[occt.git] / src / Extrema / Extrema_FuncExtCC.gxx

// Copyright (c) 1995-1999 Matra Datavision
// Copyright (c) 1999-2012 OPEN CASCADE SAS
//
// The content of this file is subject to the Open CASCADE Technology Public
// License Version 6.5 (the "License"). You may not use the content of this file
// except in compliance with the License.
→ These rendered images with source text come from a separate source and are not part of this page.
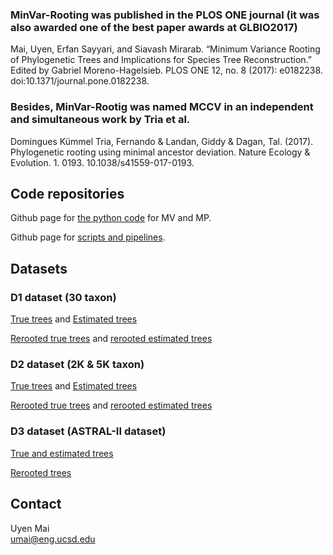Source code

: ### MinVar-Rooting was published in the PLOS ONE journal (it was also awarded one of the best paper awards at GLBIO2017)
Mai, Uyen, Erfan Sayyari, and Siavash Mirarab. “Minimum Variance Rooting of Phylogenetic Trees and Implications for Species Tree Reconstruction.” Edited by Gabriel Moreno-Hagelsieb. PLOS ONE 12, no. 8 (2017): e0182238. doi:10.1371/journal.pone.0182238.
### Besides, MinVar-Rootig was named MCCV in an independent and simultaneous work by Tria et al.
Domingues Kümmel Tria, Fernando & Landan, Giddy & Dagan, Tal. (2017). Phylogenetic rooting using minimal ancestor deviation. Nature Ecology & Evolution. 1. 0193. 10.1038/s41559-017-0193.

## Code repositories
Github page for [the python code](https://github.com/uym2/MinVar-Rooting) for MV and MP. 

Github page for [scripts and pipelines](https://github.com/esayyari/simphy-uyen).

## Datasets
### D1 dataset (30 taxon) 

[True trees](https://drive.google.com/file/d/0B6VQuQbxaAq-bmx6NGdIb2JTZmc/view?usp=sharing) 
and
[Estimated trees](https://drive.google.com/open?id=0B6VQuQbxaAq-X1BoWlZPLUZRbDg)

[Rerooted true trees](https://drive.google.com/open?id=0B6VQuQbxaAq-QkhMbE40VFdjOVE) and [rerooted estimated trees](https://drive.google.com/open?id=0B6VQuQbxaAq-aW5QalAtZjJrN00)

### D2 dataset (2K & 5K taxon) 

[True trees](https://drive.google.com/open?id=0B6VQuQbxaAq-cDhYdGlJOWcwWTg) 
and
[Estimated trees](https://drive.google.com/open?id=0B6VQuQbxaAq-dkJlTk1OelJXcDA)

[Rerooted true trees](https://drive.google.com/open?id=0B6VQuQbxaAq-TVR3c2NsRkNDQWc) and [rerooted estimated trees](https://drive.google.com/open?id=0B6VQuQbxaAq-amU3RXRCZ3hVUEU)

### D3 dataset (ASTRAL-II dataset)

[True and estimated trees](http://www.cs.utexas.edu/~phylo/datasets/astral2/)

[Rerooted trees](https://drive.google.com/open?id=0B6VQuQbxaAq-X25xUWlFYVJKN3M)

## Contact
Uyen Mai    
umai@eng.ucsd.edu
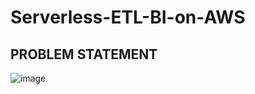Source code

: # Serverless-ETL-BI-on-AWS

## PROBLEM STATEMENT

![image](https://user-images.githubusercontent.com/87073324/190860423-1bc878d8-9ced-4290-8aac-bf50437d85a3.png)

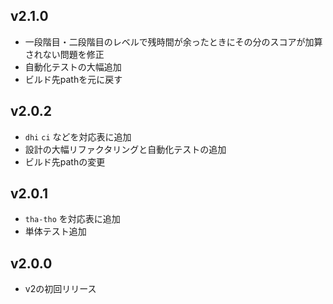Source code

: ## v2.1.0

* 一段階目・二段階目のレベルで残時間が余ったときにその分のスコアが加算されない問題を修正
* 自動化テストの大幅追加
* ビルド先pathを元に戻す

## v2.0.2

* `dhi` `ci` などを対応表に追加
* 設計の大幅リファクタリングと自動化テストの追加
* ビルド先pathの変更

## v2.0.1

* `tha-tho` を対応表に追加
* 単体テスト追加

## v2.0.0

* v2の初回リリース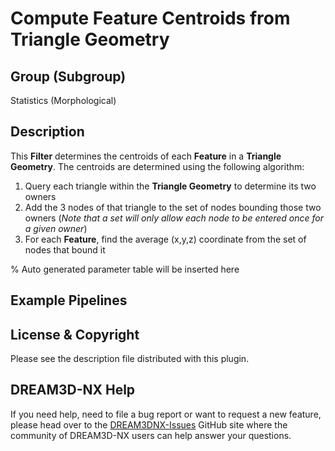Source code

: # Compute Feature Centroids from Triangle Geometry

## Group (Subgroup)

Statistics (Morphological)

## Description

This **Filter** determines the centroids of each **Feature** in a **Triangle Geometry**. The centroids are determined
using the following algorithm:

1. Query each triangle within the **Triangle Geometry** to determine its two owners
2. Add the 3 nodes of that triangle to the set of nodes bounding those two owners (*Note that a set will only allow each
   node to be entered once for a given owner*)
3. For each **Feature**, find the average (x,y,z) coordinate from the set of nodes that bound it

% Auto generated parameter table will be inserted here

## Example Pipelines

## License & Copyright

Please see the description file distributed with this plugin.

## DREAM3D-NX Help

If you need help, need to file a bug report or want to request a new feature, please head over to the [DREAM3DNX-Issues](https://github.com/BlueQuartzSoftware/DREAM3DNX-Issues/discussions) GitHub site where the community of DREAM3D-NX users can help answer your questions.
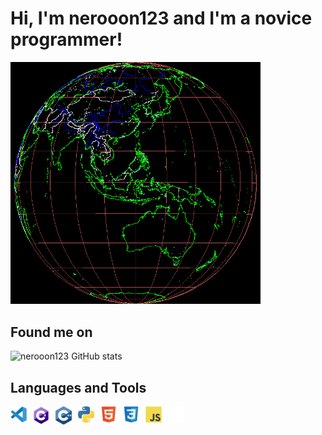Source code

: # Hi, I'm nerooon123 and I'm a novice programmer!

<img width="400" src="/assets/images/world.gif"/>

## Found me on

![nerooon123 GitHub stats](https://github-readme-stats.vercel.app/api?username=nerooon123&show_icons=true&theme=radical)

## Languages and Tools

<img align="left" alt="Visual Studio Code" width="26px" src="/assets/images/vs-code.svg" style="padding-right:10px;" />
<img align="left" alt="C#" width="26px" src="/assets/images/csharp.png" style="padding-right:10px;" />
<img align="left" alt="C++" width="26px" src="/assets/images/cppmain.png" style="padding-right:10px;" />
<img align="left" alt="Python" width="26px" src="/assets/images/python.png" style="padding-right:10px;" />
<img align="left" alt="HTML5" width="26px" src="/assets/images/html5.svg" style="padding-right:10px;" />
<img align="left" alt="CSS3" width="26px" src="/assets/images/css3.svg" style="padding-right:10px;" />
<img align="left" alt="JavaScript" width="26px" src="/assets/images/js.svg" style="padding-right:10px;" />
<img align="left" alt="GitHub" width="26px" src="/assets/images/github.png" style="padding-right:10px;" />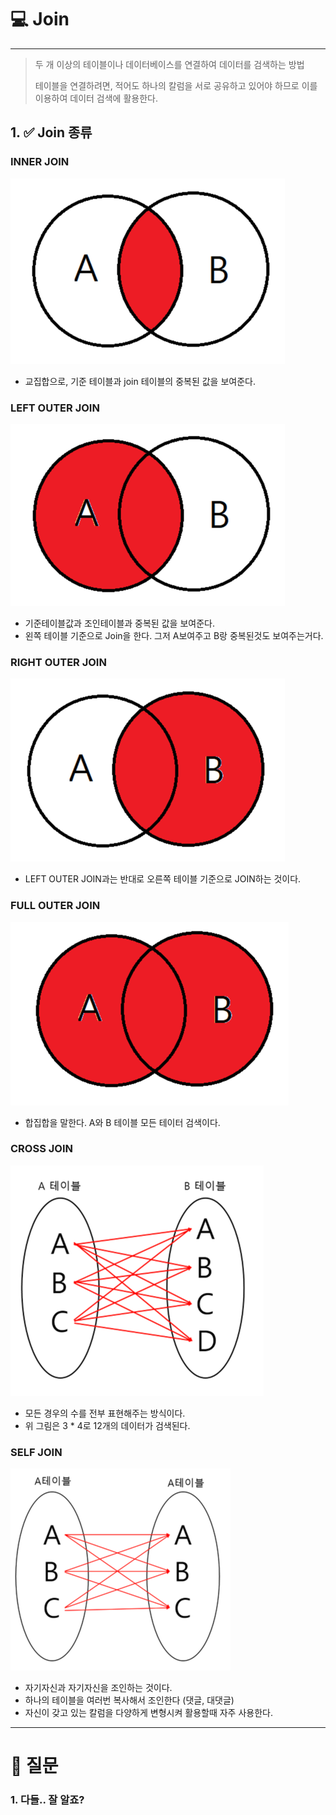 # 💻 Join

---

> 두 개 이상의 테이블이나 데이터베이스를 연결하여 데이터를 검색하는 방법
> 
> 테이블을 연결하려면, 적어도 하나의 칼럼을 서로 공유하고 있어야 하므로 이를 이용하여 데이터 검색에 활용한다.


## 1. ✅ Join 종류

### INNER JOIN
![img.png](img.png)

- 교집합으로, 기준 테이블과 join 테이블의 중복된 값을 보여준다.

### LEFT OUTER JOIN
![img_1.png](img_1.png)

- 기준테이블값과 조인테이블과 중복된 값을 보여준다.
- 왼쪽 테이블 기준으로 Join을 한다. 그저 A보여주고 B랑 중복된것도 보여주는거다.

### RIGHT OUTER JOIN
![img_2.png](img_2.png)
- LEFT OUTER JOIN과는 반대로 오른쪽 테이블 기준으로 JOIN하는 것이다.


### FULL OUTER JOIN
![img_3.png](img_3.png)
- 합집합을 말한다. A와 B 테이블 모든 테이터 검색이다.

### CROSS JOIN
![img_4.png](img_4.png)

- 모든 경우의 수를 전부 표현해주는 방식이다.
- 위 그림은 3 * 4로 12개의 데이터가 검색된다.

### SELF JOIN
![img_5.png](img_5.png)

- 자기자신과 자기자신을 조인하는 것이다.
- 하나의 테이블을 여러번 복사해서 조인한다 (댓글, 대댓글)
- 자신이 갖고 있는 칼럼을 다양하게 변형시켜 활용할때 자주 사용한다.

---

# 🤔 질문

### 1. 다들.. 잘 알죠?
Please obtain a copy of the License
// at http://www.opencascade.org and read it completely before using this file.
//
// The Initial Developer of the Original Code is Open CASCADE S.A.S., having its
// main offices at: 1, place des Freres Montgolfier, 78280 Guyancourt, France.
//
// The Original Code and all software distributed under the License is
// distributed on an "AS IS" basis, without warranty of any kind, and the
// Initial Developer hereby disclaims all such warranties, including without
// limitation, any warranties of merchantability, fitness for a particular
// purpose or non-infringement. Please see the License for the specific terms
// and conditions governing the rights and limitations under the License.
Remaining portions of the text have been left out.